L’UE veut imposer ses conditions au Royaume-Uni, qui menace de quitter les négociations

Boris Johnson/DR
Boris Johnson/DR

Ce jeudi, le Royaume-Uni a menacé de se retirer dès juin des négociations commerciales avec l’Union européenne si celle-ci s’entête à vouloir l’obliger à garder les mêmes contraintes que lorsqu’il faisait partie de l’union. En effet, quel intérêt d’en sortir si c’est pour faire exactement la même chose?

Dans le mandat de négociation adopté par Boris Johnson en début de semaine, et présenté jeudi au Parlement de Westminster, le gouvernement dit “espérer” que “les grandes lignes d’un accord” soient établies d’ici juin pour un accord définitif en septembre.

“Si ce n’est pas le cas […] le gouvernement devra décider si l’attention du Royaume-Uni doit s’éloigner des négociations et se concentrer sur la poursuite des préparatifs” pour une sortie de l’Union sans accord au 31 décembre.

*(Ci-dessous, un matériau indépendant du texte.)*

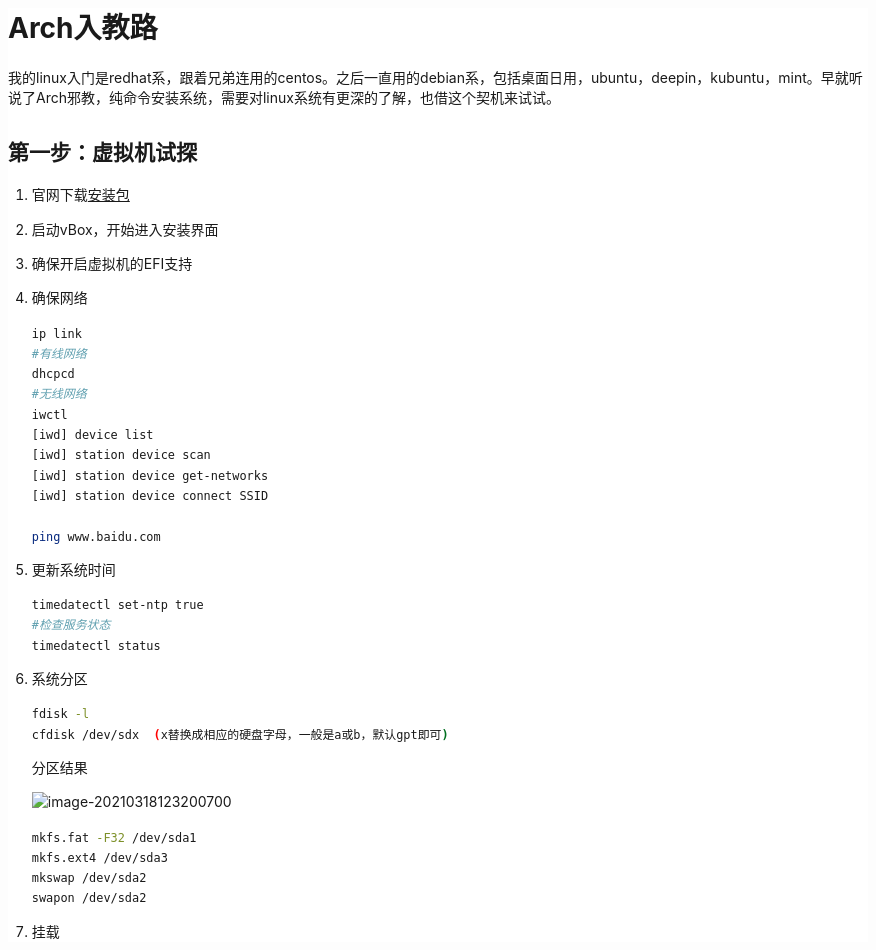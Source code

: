 # Arch入教路


我的linux入门是redhat系，跟着兄弟连用的centos。之后一直用的debian系，包括桌面日用，ubuntu，deepin，kubuntu，mint。早就听说了Arch邪教，纯命令安装系统，需要对linux系统有更深的了解，也借这个契机来试试。

## 第一步：虚拟机试探

1. 官网下载[安装包](https://archlinux.org/download/)

2. 启动vBox，开始进入安装界面

3. 确保开启虚拟机的EFI支持

4. 确保网络

   ```bash
   ip link
   #有线网络
   dhcpcd
   #无线网络
   iwctl
   [iwd] device list
   [iwd] station device scan
   [iwd] station device get-networks
   [iwd] station device connect SSID
   
   ping www.baidu.com
   ```

5. 更新系统时间

   ```bash
   timedatectl set-ntp true
   #检查服务状态
   timedatectl status
   ```

6. 系统分区

   ```bash
   fdisk -l  
   cfdisk /dev/sdx  (x替换成相应的硬盘字母，一般是a或b，默认gpt即可)
   ```

   分区结果

   ![image-20210318123200700](https://jack-blog-img.obs.cn-north-4.myhuaweicloud.com/github-page/imgimage-20210318123200700.png)

   ```bash
   mkfs.fat -F32 /dev/sda1
   mkfs.ext4 /dev/sda3
   mkswap /dev/sda2
   swapon /dev/sda2
   ```

7. 挂载
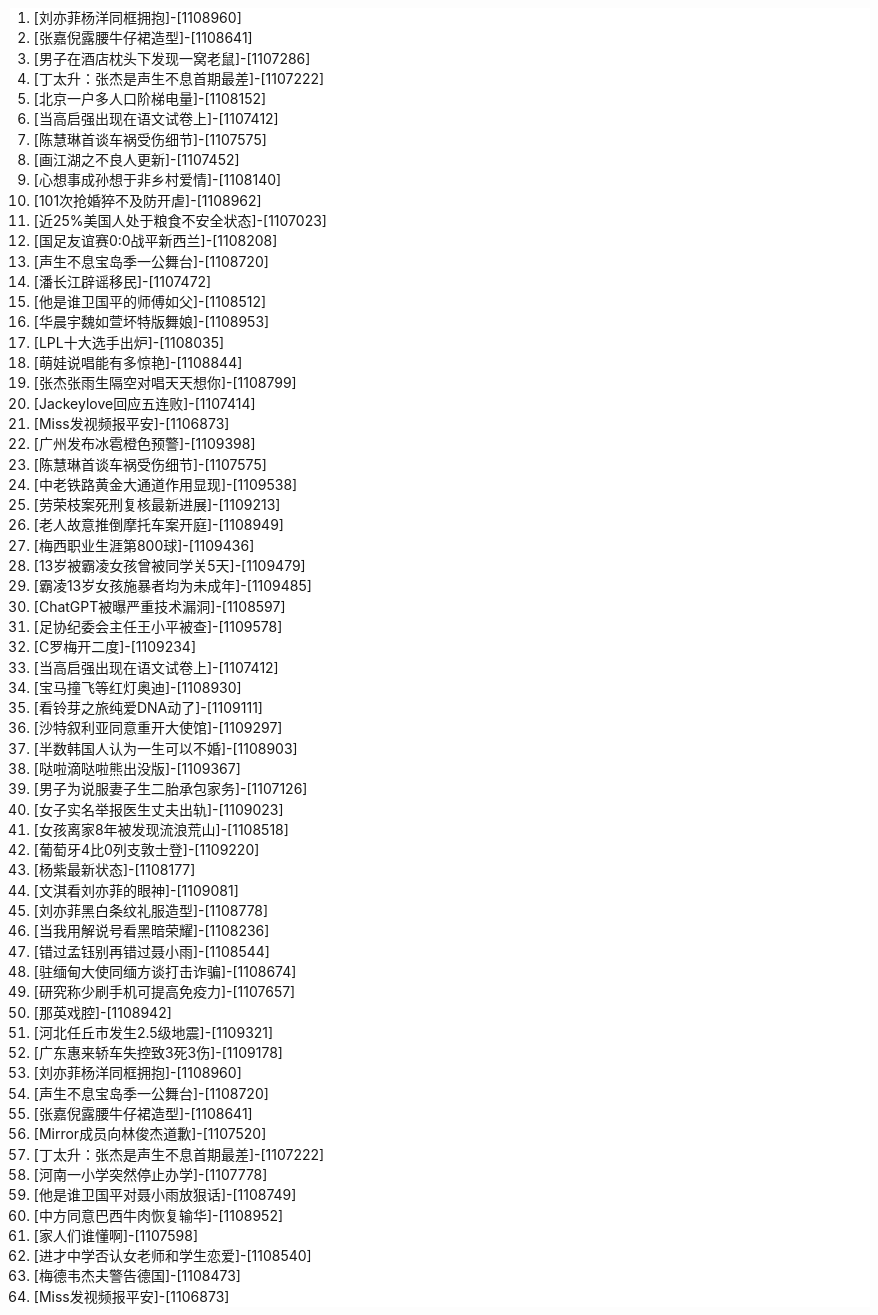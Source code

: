 1. [刘亦菲杨洋同框拥抱]-[1108960]
1. [张嘉倪露腰牛仔裙造型]-[1108641]
1. [男子在酒店枕头下发现一窝老鼠]-[1107286]
1. [丁太升：张杰是声生不息首期最差]-[1107222]
1. [北京一户多人口阶梯电量]-[1108152]
1. [当高启强出现在语文试卷上]-[1107412]
1. [陈慧琳首谈车祸受伤细节]-[1107575]
1. [画江湖之不良人更新]-[1107452]
1. [心想事成孙想于非乡村爱情]-[1108140]
1. [101次抢婚猝不及防开虐]-[1108962]
1. [近25%美国人处于粮食不安全状态]-[1107023]
1. [国足友谊赛0:0战平新西兰]-[1108208]
1. [声生不息宝岛季一公舞台]-[1108720]
1. [潘长江辟谣移民]-[1107472]
1. [他是谁卫国平的师傅如父]-[1108512]
1. [华晨宇魏如萱坏特版舞娘]-[1108953]
1. [LPL十大选手出炉]-[1108035]
1. [萌娃说唱能有多惊艳]-[1108844]
1. [张杰张雨生隔空对唱天天想你]-[1108799]
1. [Jackeylove回应五连败]-[1107414]
1. [Miss发视频报平安]-[1106873]
1. [广州发布冰雹橙色预警]-[1109398]
1. [陈慧琳首谈车祸受伤细节]-[1107575]
1. [中老铁路黄金大通道作用显现]-[1109538]
1. [劳荣枝案死刑复核最新进展]-[1109213]
1. [老人故意推倒摩托车案开庭]-[1108949]
1. [梅西职业生涯第800球]-[1109436]
1. [13岁被霸凌女孩曾被同学关5天]-[1109479]
1. [霸凌13岁女孩施暴者均为未成年]-[1109485]
1. [ChatGPT被曝严重技术漏洞]-[1108597]
1. [足协纪委会主任王小平被查]-[1109578]
1. [C罗梅开二度]-[1109234]
1. [当高启强出现在语文试卷上]-[1107412]
1. [宝马撞飞等红灯奥迪]-[1108930]
1. [看铃芽之旅纯爱DNA动了]-[1109111]
1. [沙特叙利亚同意重开大使馆]-[1109297]
1. [半数韩国人认为一生可以不婚]-[1108903]
1. [哒啦滴哒啦熊出没版]-[1109367]
1. [男子为说服妻子生二胎承包家务]-[1107126]
1. [女子实名举报医生丈夫出轨]-[1109023]
1. [女孩离家8年被发现流浪荒山]-[1108518]
1. [葡萄牙4比0列支敦士登]-[1109220]
1. [杨紫最新状态]-[1108177]
1. [文淇看刘亦菲的眼神]-[1109081]
1. [刘亦菲黑白条纹礼服造型]-[1108778]
1. [当我用解说号看黑暗荣耀]-[1108236]
1. [错过孟钰别再错过聂小雨]-[1108544]
1. [驻缅甸大使同缅方谈打击诈骗]-[1108674]
1. [研究称少刷手机可提高免疫力]-[1107657]
1. [那英戏腔]-[1108942]
1. [河北任丘市发生2.5级地震]-[1109321]
1. [广东惠来轿车失控致3死3伤]-[1109178]
1. [刘亦菲杨洋同框拥抱]-[1108960]
1. [声生不息宝岛季一公舞台]-[1108720]
1. [张嘉倪露腰牛仔裙造型]-[1108641]
1. [Mirror成员向林俊杰道歉]-[1107520]
1. [丁太升：张杰是声生不息首期最差]-[1107222]
1. [河南一小学突然停止办学]-[1107778]
1. [他是谁卫国平对聂小雨放狠话]-[1108749]
1. [中方同意巴西牛肉恢复输华]-[1108952]
1. [家人们谁懂啊]-[1107598]
1. [进才中学否认女老师和学生恋爱]-[1108540]
1. [梅德韦杰夫警告德国]-[1108473]
1. [Miss发视频报平安]-[1106873]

“Notre vision est celle d’une relation basée sur une coopération amicale entre des souverains égaux. Avec deux parties respectant l’autonomie juridique de l’autre. Le gouvernement ne négociera aucun arrangement dans lequel le Royaume-Uni n’aurait pas le contrôle de ses propres lois et de sa vie politique”, avertit le gouvernement britannique.

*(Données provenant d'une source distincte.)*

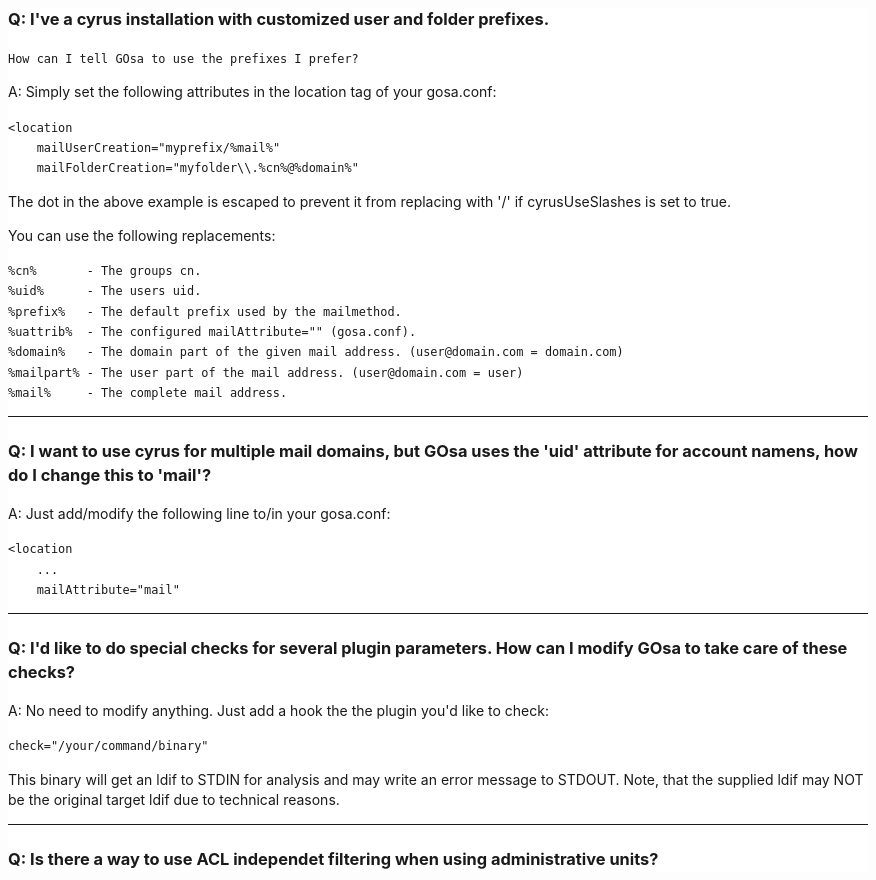 ### Q:  I've a cyrus installation with customized user and folder prefixes. 
    How can I tell GOsa to use the prefixes I prefer? 

A:  Simply set the following attributes in the location tag of your gosa.conf:  

    <location 
        mailUserCreation="myprefix/%mail%"
        mailFolderCreation="myfolder\\.%cn%@%domain%"

The dot in the above example is escaped to prevent it from replacing with '/' if 
cyrusUseSlashes is set to true.


You can use the following replacements:

    %cn%       - The groups cn.
    %uid%      - The users uid.
    %prefix%   - The default prefix used by the mailmethod.
    %uattrib%  - The configured mailAttribute="" (gosa.conf).
    %domain%   - The domain part of the given mail address. (user@domain.com = domain.com)
    %mailpart% - The user part of the mail address. (user@domain.com = user)
    %mail%     - The complete mail address. 

---

### Q:  I want to use cyrus for multiple mail domains, but GOsa uses the 'uid' attribute for account namens, how do I change this to 'mail'? 

A:  Just add/modify the following line to/in your gosa.conf:

    <location 
        ...
        mailAttribute="mail"

---

### Q:  I'd like to do special checks for several plugin parameters. How can I modify GOsa to take care of these checks? 

A:  No need to modify anything. Just add a hook the the plugin you'd like to
    check:

    check="/your/command/binary"

This binary will get an ldif to STDIN for analysis and may write an error message
to STDOUT. Note, that the supplied ldif may NOT be the original target ldif due
to technical reasons.

---

### Q:  Is there a way to use ACL independet filtering when using administrative units? 
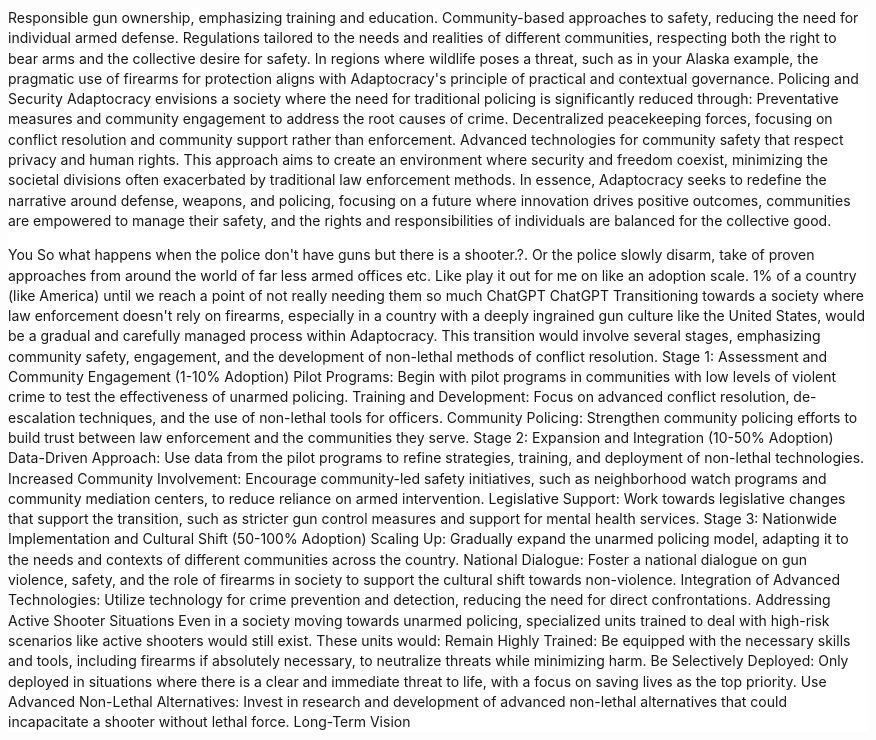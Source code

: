 Responsible gun ownership, emphasizing training and education.
Community-based approaches to safety, reducing the need for individual armed defense.
Regulations tailored to the needs and realities of different communities, respecting both the right to bear arms and the collective desire for safety.
In regions where wildlife poses a threat, such as in your Alaska example, the pragmatic use of firearms for protection aligns with Adaptocracy's principle of practical and contextual governance.
Policing and Security
Adaptocracy envisions a society where the need for traditional policing is significantly reduced through:
Preventative measures and community engagement to address the root causes of crime.
Decentralized peacekeeping forces, focusing on conflict resolution and community support rather than enforcement.
Advanced technologies for community safety that respect privacy and human rights.
This approach aims to create an environment where security and freedom coexist, minimizing the societal divisions often exacerbated by traditional law enforcement methods.
In essence, Adaptocracy seeks to redefine the narrative around defense, weapons, and policing, focusing on a future where innovation drives positive outcomes, communities are empowered to manage their safety, and the rights and responsibilities of individuals are balanced for the collective good.

You
So what happens when the police don't have guns but there is a shooter.?. Or the police slowly disarm, take of proven approaches from around the world of far less armed offices etc. Like play it out for me on like an adoption scale. 1% of a country (like America) until we reach a point of not really needing them so much
ChatGPT
ChatGPT
Transitioning towards a society where law enforcement doesn't rely on firearms, especially in a country with a deeply ingrained gun culture like the United States, would be a gradual and carefully managed process within Adaptocracy. This transition would involve several stages, emphasizing community safety, engagement, and the development of non-lethal methods of conflict resolution.
Stage 1: Assessment and Community Engagement (1-10% Adoption)
Pilot Programs: Begin with pilot programs in communities with low levels of violent crime to test the effectiveness of unarmed policing.
Training and Development: Focus on advanced conflict resolution, de-escalation techniques, and the use of non-lethal tools for officers.
Community Policing: Strengthen community policing efforts to build trust between law enforcement and the communities they serve.
Stage 2: Expansion and Integration (10-50% Adoption)
Data-Driven Approach: Use data from the pilot programs to refine strategies, training, and deployment of non-lethal technologies.
Increased Community Involvement: Encourage community-led safety initiatives, such as neighborhood watch programs and community mediation centers, to reduce reliance on armed intervention.
Legislative Support: Work towards legislative changes that support the transition, such as stricter gun control measures and support for mental health services.
Stage 3: Nationwide Implementation and Cultural Shift (50-100% Adoption)
Scaling Up: Gradually expand the unarmed policing model, adapting it to the needs and contexts of different communities across the country.
National Dialogue: Foster a national dialogue on gun violence, safety, and the role of firearms in society to support the cultural shift towards non-violence.
Integration of Advanced Technologies: Utilize technology for crime prevention and detection, reducing the need for direct confrontations.
Addressing Active Shooter Situations
Even in a society moving towards unarmed policing, specialized units trained to deal with high-risk scenarios like active shooters would still exist. These units would:
Remain Highly Trained: Be equipped with the necessary skills and tools, including firearms if absolutely necessary, to neutralize threats while minimizing harm.
Be Selectively Deployed: Only deployed in situations where there is a clear and immediate threat to life, with a focus on saving lives as the top priority.
Use Advanced Non-Lethal Alternatives: Invest in research and development of advanced non-lethal alternatives that could incapacitate a shooter without lethal force.
Long-Term Vision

Notre voisin d’Outre-Manche refuse de s’aligner sur les normes de production du marché unique, car il est désormais libre de fixer ses propres règles et ne plus rester prisonnier du carcan européen.

“Nous voulons le meilleur accord commercial possible avec l’Union européenne, mais nous ne vendrons pas notre souveraineté pour cela” a prévenu Michael Gove, le chef de cabinet du Premier ministre devant le Parlement.

Londres qui souhaite conclure rapidement un accord de libre-échange similaire à celui avec le Canada se heurte au mur imperméable de Bruxelles, qui veut empêcher à tout prix que le Royaume-Uni devienne autre chose que l’enfer fiscal et social européen.

Si aucun accord n’est trouvé, les produits britanniques seront frappés de droits de douane et les produits de l’UE taxés de la même façon en retour par le Royaume-Uni. Et c’est encore le consommateur qui payera ainsi l’entêtement de Bruxelles.